This little photo album records the North Devon walking holiday of an unknown couple during the early part of the Second World War in 1940, at the time of the evacuation from Dunkirk.
The album opens with a delicately painted map of their route, and their accounts of each rain-sodden day of their hike from Blue Anchor Bay to Clovelly are delightfully illustrated with cartoons, picture postcards and mementoes. These include business cards of B&Bs (no need to book in 1940) including those of the ‘toothless’ Mrs D. Gooding in Lynmouth, and Mrs I. Challacombe opposite Combe Martin’s Post Office: ‘can she cook – or can she?’
After passing through Lynton and Lynmouth (which they didn’t like ‘one little bit’), and the Valley of the Rocks – ‘a path as delightful and exhilarating as any we met’ – they find a copy of the Daily Express carrying the ominous headline ‘Allied Army Cut in Half’. Marooned by bad weather in Ilfracombe two days later they report that: ‘the 9 o’clock news is grim. The channel ports have fallen. Invasion is (imminent). Coast towns are being evacuated’.

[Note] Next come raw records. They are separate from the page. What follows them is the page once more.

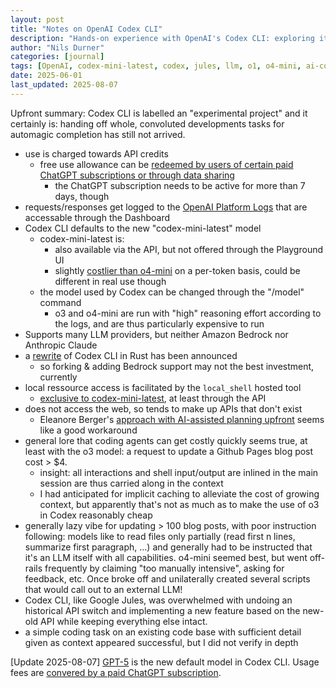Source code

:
 ```yaml
---
layout: post
title: "Notes on OpenAI Codex CLI"
description: "Hands-on experience with OpenAI's Codex CLI: exploring its capabilities, limitations, pricing, and practical usage insights for developers working with AI-assisted coding."
author: "Nils Durner"
categories: [journal]
tags: [OpenAI, codex-mini-latest, codex, jules, llm, o1, o4-mini, ai-coding]
date: 2025-06-01
last_updated: 2025-08-07
---
```


Upfront summary: Codex CLI is labelled an "experimental project" and it certainly is: handing off whole, convoluted developments tasks for automagic completion has still not arrived.

* use is charged towards API credits
    * free use allowance can be [redeemed by users of certain paid ChatGPT subscriptions or through data sharing](https://x.com/fouadmatin/status/1923906279929778594)
        * the ChatGPT subscription needs to be active for more than 7 days, though
* requests/responses get logged to the [OpenAI Platform Logs](https://platform.openai.com/logs) that are accessable through the Dashboard
* Codex CLI defaults to the new "codex-mini-latest" model
    * codex-mini-latest is:
        * also available via the API, but not offered through the Playground UI
        * slightly [costlier than o4-mini](https://platform.openai.com/docs/models/compare?model=codex-mini-latest) on a per-token basis, could be different in real use though
    * the model used by Codex can be changed through the "/model" command
        * o3 and o4-mini are run with "high" reasoning effort according to the logs, and are thus particularly expensive to run
* Supports many LLM providers, but neither Amazon Bedrock nor Anthropic Claude
* a [rewrite](https://x.com/OpenAIDevs/status/1928556712291877327) of Codex CLI in Rust has been announced
    * so forking & adding Bedrock support may not the best investment, currently
* local ressource access is facilitated by the `local_shell` hosted tool
    * [exclusive to codex-mini-latest](https://platform.openai.com/docs/guides/tools-local-shell), at least through the API
* does not access the web, so tends to make up APIs that don't exist
    * Eleanore Berger's [approach with AI-assisted planning upfront](https://x.com/intellectronica/status/1928471155179954344) seems like a good workaround
* general lore that coding agents can get costly quickly seems true, at least with the o3 model: a request to update a Github Pages blog post cost > $4.
    * insight: all interactions and shell input/output are inlined in the main session are thus carried along in the context
    * I had anticipated for implicit caching to alleviate the cost of growing context, but apparently that's not as much as to make the use of o3 in Codex reasonably cheap
* generally lazy vibe for updating > 100 blog posts, with poor instruction following: models like to read files only partially (read first n lines, summarize first paragraph, ...) and generally had to be instructed that it's an LLM itself with all capabilities. o4-mini seemed best, but went off-rails frequently by claiming "too manually intensive", asking for feedback, etc. Once broke off and unilaterally created several scripts that would call out to an external LLM!
* Codex CLI, like Google Jules, was overwhelmed with undoing an historical API switch and implementing a new feature based on the new-old API while keeping everything else intact.
* a simple coding task on an existing code base with sufficient detail given as context appeared successful, but I did not verify in depth

[Update 2025-08-07]
[GPT-5](openai-gpt-5) is the new default model in Codex CLI. Usage fees are [convered by a paid ChatGPT subscription](https://x.com/OpenAIDevs/status/1953559797883891735).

Travelling to Instow by bus before walking along the estuary to Barnstaple, they observe that ‘Sign posts on the way are disappearing. Sh’. The nation’s signposts – removed in order to confuse low flying enemy airmen and German parachutists – would remain absent until the end of the war.
Discovered in an Essex charity shop, the album gives us an intriguing glimpse of North Devon tourism at a deeply difficult time.